0

Say I have this code:

public static boolean checkRegex(String regex, String value) {
        if (value == null) return false;
        Pattern pattern = Pattern.compile(regex);
        Matcher matcher = pattern.matcher(value);
        return matcher.matches();
    }
.......

checkRegex("^.+@.+\\..+$", "email@example.com");

will my regex compile once at compile time or compile multiple times at run time?

Moshe Shaham
  • 15,448
  • 22
  • 74
  • 114
  • 3
    Why do you think it might only compile once? – Sotirios Delimanolis Jun 17 '15 at 19:28
  • will compile multiple times.
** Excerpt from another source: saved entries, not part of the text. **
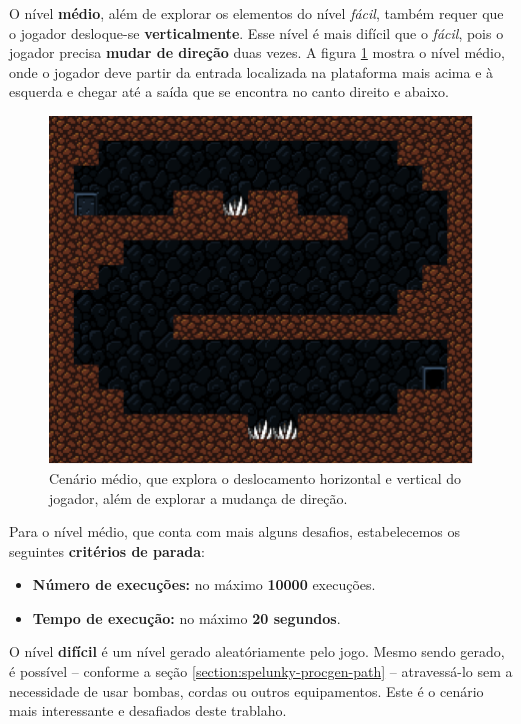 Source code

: O nível \textbf{médio}, além de explorar os elementos do nível \textit{fácil},
também requer que o jogador desloque-se \textbf{verticalmente}. Esse nível é
mais difícil que o \textit{fácil}, pois o jogador precisa \textbf{mudar de
direção} duas vezes. A figura \ref{fig:level2} mostra o nível médio, onde o
jogador deve partir da entrada localizada na plataforma mais acima e à
esquerda e chegar até a saída que se encontra no canto direito e abaixo.

\begin{figure}[H]
\centering
\includegraphics[width=\textwidth / 2]{fig/levels/level2.pdf}
\caption{Cenário médio, que explora o deslocamento horizontal e vertical do
    jogador, além de explorar a mudança de direção.}
\label{fig:level2}
\end{figure}

Para o nível médio, que conta com mais alguns desafios, estabelecemos os
seguintes \textbf{critérios de parada}:

\begin{itemize}
	\item \textbf{Número de execuções:} no máximo \textbf{10000} execuções.
	\item \textbf{Tempo de execução:} no máximo \textbf{20 segundos}.
\end{itemize}

O nível \textbf{difícil} é um nível gerado aleatóriamente pelo jogo. Mesmo sendo
gerado, é possível -- conforme a seção \ref{section:spelunky-procgen-path} --
atravessá-lo sem a necessidade de usar bombas, cordas ou outros equipamentos.
Este é o cenário mais interessante e desafiados deste trablaho.

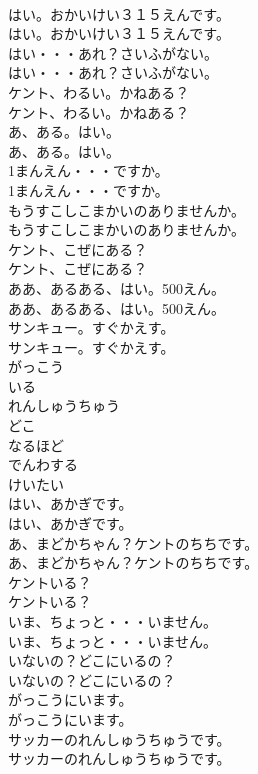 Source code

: \documentclass[8pt]{extreport}
\begin{document}
\begin{CJK}{UTF8}{min}
\\	はい。おかいけい３１５えんです。	
\\	はい。おかいけい３１５えんです。 
\\	はい・・・あれ？さいふがない。	
\\	はい・・・あれ？さいふがない。 
\\	ケント、わるい。かねある？	
\\	ケント、わるい。かねある？ 
\\	あ、ある。はい。	
\\	あ、ある。はい。 
\\	1まんえん・・・ですか。	
\\	1まんえん・・・ですか。 
\\	もうすこしこまかいのありませんか。	
\\	もうすこしこまかいのありませんか。 
\\	ケント、こぜにある？	
\\	ケント、こぜにある？ 
\\	ああ、あるある、はい。500えん。	
\\	ああ、あるある、はい。500えん。 
\\	サンキュー。すぐかえす。	
\\	サンキュー。すぐかえす。 
\\	がっこう
\\	いる
\\	れんしゅうちゅう
\\	どこ
\\	なるほど
\\	でんわする
\\	けいたい
\\	はい、あかぎです。	
\\	はい、あかぎです。 
\\	あ、まどかちゃん？ケントのちちです。	
\\	あ、まどかちゃん？ケントのちちです。 
\\	ケントいる？	
\\	ケントいる？ 
\\	いま、ちょっと・・・いません。	
\\	いま、ちょっと・・・いません。 
\\	いないの？どこにいるの？	
\\	いないの？どこにいるの？ 
\\	がっこうにいます。	
\\	がっこうにいます。 
\\	サッカーのれんしゅうちゅうです。	
\\	サッカーのれんしゅうちゅうです。 

\end{CJK}
\end{document}
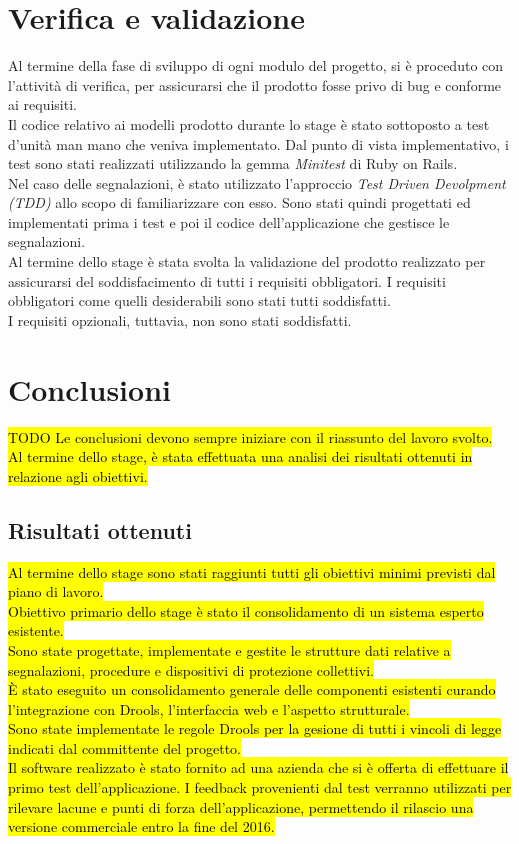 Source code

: \newpage
\section{Verifica e validazione}
	Al termine della fase di sviluppo di ogni modulo del progetto, si è proceduto con l'attività di verifica, per assicurarsi che il prodotto fosse privo di bug e conforme ai requisiti.\\
	Il codice relativo ai modelli prodotto durante lo stage è stato sottoposto a test d'unità man mano che veniva implementato. Dal punto di vista implementativo, i test sono stati realizzati utilizzando la gemma \textit{Minitest} di Ruby on Rails.\\
	Nel caso delle segnalazioni, è stato utilizzato l'approccio \textit{Test Driven Devolpment (TDD)} allo scopo di familiarizzare con esso. Sono stati quindi progettati ed implementati prima i test e poi il codice dell'applicazione che gestisce le segnalazioni.\\
	Al termine dello stage è stata svolta la validazione del prodotto realizzato per assicurarsi del soddisfacimento di tutti i requisiti obbligatori. I requisiti obbligatori come quelli desiderabili sono stati tutti soddisfatti.\\
	I requisiti opzionali, tuttavia,  non sono stati soddisfatti. 
	
	
	
\newpage
\section{Conclusioni}
\hl{TODO Le conclusioni devono sempre iniziare con il riassunto del lavoro svolto. }\\

	\hl{Al termine dello stage, è stata effettuata una analisi dei risultati ottenuti in relazione agli obiettivi.}
	
	\subsection{Risultati ottenuti}
	\hl{Al termine dello stage sono stati raggiunti tutti gli obiettivi minimi previsti dal piano di lavoro.\\
		Obiettivo primario dello stage è stato il consolidamento di un sistema esperto esistente. \\
		Sono state progettate, implementate e gestite le strutture dati relative a segnalazioni, procedure e dispositivi di protezione collettivi. \\
		È stato eseguito un consolidamento generale delle componenti esistenti curando l'integrazione con Drools, l'interfaccia web e l'aspetto strutturale.\\
		Sono state implementate le regole Drools per la gesione di tutti i vincoli di legge indicati dal committente del progetto.\\
		Il software realizzato è stato fornito ad una azienda che si è offerta di effettuare il primo test dell'applicazione. I feedback provenienti dal test verranno utilizzati per rilevare lacune e punti di forza dell'applicazione, permettendo il rilascio una versione commerciale entro la fine del 2016.
}
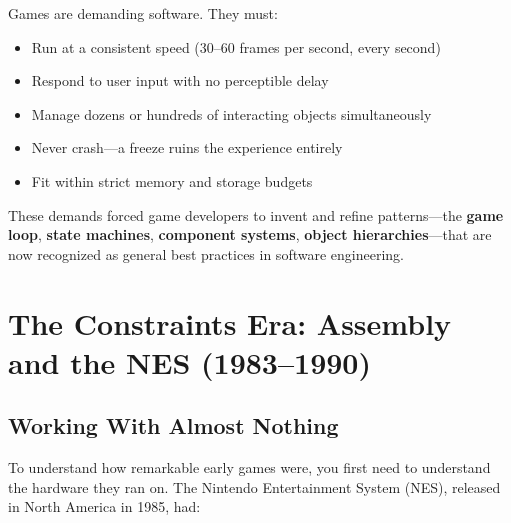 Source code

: \documentclass[11pt,letterpaper]{article}
\begin{document}
\begin{conceptbox}
Games are demanding software. They must:
\begin{itemize}[itemsep=2pt]
    \item Run at a consistent speed (30--60 frames per second, every second)
    \item Respond to user input with no perceptible delay
    \item Manage dozens or hundreds of interacting objects simultaneously
    \item Never crash---a freeze ruins the experience entirely
    \item Fit within strict memory and storage budgets
\end{itemize}
These demands forced game developers to invent and refine patterns---the \textbf{game loop}, \textbf{state machines}, \textbf{component systems}, \textbf{object hierarchies}---that are now recognized as general best practices in software engineering.
\end{conceptbox}

\section{The Constraints Era: Assembly and the NES (1983--1990)}

\subsection{Working With Almost Nothing}

To understand how remarkable early games were, you first need to understand the hardware they ran on. The Nintendo Entertainment System (NES), released in North America in 1985, had:

\begin{center}
\end{center}
\end{document}
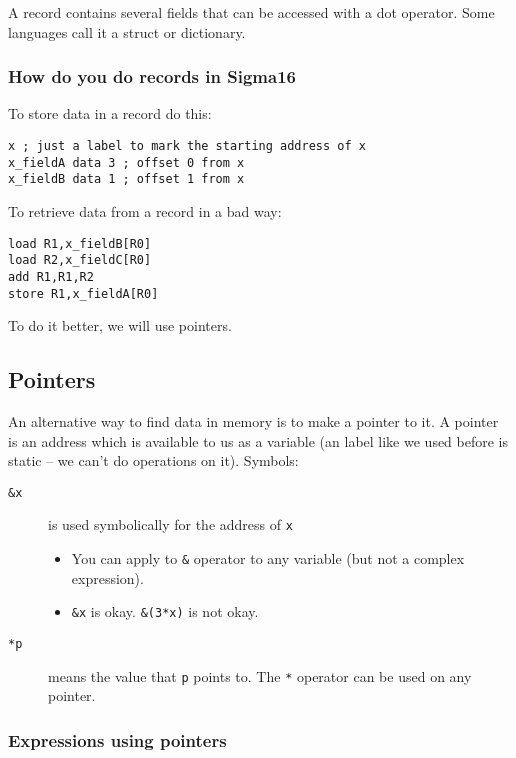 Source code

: A record contains several fields that can be accessed with a dot operator.
Some languages call it a struct or dictionary.

\subsubsection{How do you do records in Sigma16}\label{ssub:how_do_you_do_records_in_sigma16}

To store data in a record do this:
\begin{verbatim}
x ; just a label to mark the starting address of x
x_fieldA data 3 ; offset 0 from x
x_fieldB data 1 ; offset 1 from x
\end{verbatim}
To retrieve data from a record in a bad way:
\begin{verbatim}
load R1,x_fieldB[R0]
load R2,x_fieldC[R0]
add R1,R1,R2
store R1,x_fieldA[R0]
\end{verbatim}
To do it better, we will use pointers.

\subsection{Pointers}\label{sub:pointers}

An alternative way to find data in memory is to make a pointer to it.
A pointer is an address which is available to us as a variable (an label like we used before is static -- we can't do operations on it).
Symbols:
\begin{description}
	\item[\texttt{&x}] is used symbolically for the address of \texttt{x}
	      \begin{itemize}
		      \item You can apply to \texttt{&} operator to any variable (but not a complex expression).
		      \item \texttt{&x} is okay.
		            \texttt{&(3*x)} is not okay.
	      \end{itemize}
	\item[\texttt{*p}] means the value that \texttt{p} points to.
	      The \texttt{*} operator can be used on any pointer.
\end{description}

\subsubsection{Expressions using pointers}\label{ssub:expressions_using_pointers}

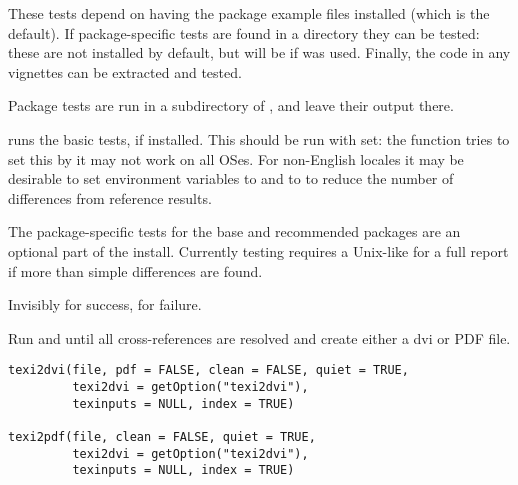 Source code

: %
\begin{Details}\relax
These tests depend on having the package example files installed (which
is the default).  If package-specific tests are found in a
 directory they can be tested: these are not
installed by default, but will be if
 was used.  Finally, the \R{}
code in any vignettes can be extracted and tested.

Package tests are run in a  subdirectory of
, and leave their output there.

 runs the basic tests, if installed.  This
should be run with  set: the function tries to set
this by it may not work on all OSes.  For non-English locales it may
be desirable to set environment variables  to 
and  to  to reduce the number of differences from
reference results.

The package-specific tests for the base and recommended packages are
an optional part of the install.
Currently testing requires a Unix-like  for a full report
if more than simple differences are found.
\end{Details}
%
\begin{Value}
Invisibly  for success,  for failure.
\end{Value}
%
\begin{Description}\relax
Run  and  until all cross-references are
resolved and create either a dvi or PDF file.
\end{Description}
%
\begin{Usage}
\begin{verbatim}
texi2dvi(file, pdf = FALSE, clean = FALSE, quiet = TRUE,
         texi2dvi = getOption("texi2dvi"),
         texinputs = NULL, index = TRUE)

texi2pdf(file, clean = FALSE, quiet = TRUE,
         texi2dvi = getOption("texi2dvi"),
         texinputs = NULL, index = TRUE)
\end{verbatim}
\end{Usage}
%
And this won't need pattern or matcher classes. – Avinash Raj Jun 17 '15 at 19:29
  • @SotiriosDelimanolis: from a theoretical pov, it is possible because of constant propagation; but here the chances are great that there are too much side effects anyway. – Willem Van Onsem Jun 17 '15 at 19:37
  • @CommuSoft This is an argument in a public method. Impossible to compile at compile time. – laune Jun 17 '15 at 19:38
  • @laune: well you can specialize the particular `checkRegex` call at the bottom. This is a technique frequently used in the context of both logic and functional programming. In other words, you create a second method asides `checkRegex` that only takes for instance one parameter,... With the first commands omitted since these can be precomputed. – Willem Van Onsem Jun 17 '15 at 19:39
  • @SotiriosDelimanolis: technically speaking it only *fully* compiles once, because of the used *flyweight pattern* by `java.util.regex.*`. – Willem Van Onsem Jun 17 '15 at 19:56
  • @CommuSoft Only if call and method are in the same compilation unit, which is left open. – laune Jun 17 '15 at 20:02
  • You might want to review your accepted answer and its comments. – Sotirios Delimanolis Jun 24 '15 at 04:57

2 Answers2

4

Pattern.compile(regex) is just a method with no special meaning to the compiler, so it can be executed only at runtime. While it is possible to cache the compiled pattern (which is done in other languages, such as Python), Sun/Oracle's implementation of Pattern doesn't cache the compiled Pattern, which means each time you execute checkRegex method (even with the same regex), you compile the regex all over again and get a new Pattern instance.

By the way, your method

public static boolean checkRegex(String regex, String value) {
    if (value == null) return false;
    Pattern pattern = Pattern.compile(regex);
    Matcher matcher = pattern.matcher(value);
    return matcher.matches();
}

can be rewritten as

public static boolean checkRegex(String regex, String value) {
    if (value == null) 
        return false;
    return value.matches(regex);
}
nhahtdh
  • 55,989
  • 15
  • 126
  • 162
Pshemo
  • 122,468
  • 25
  • 185
  • 269
1

Short answer

Although perhaps possible from a theoretical point of view, no; not at compile time, these are compiled again.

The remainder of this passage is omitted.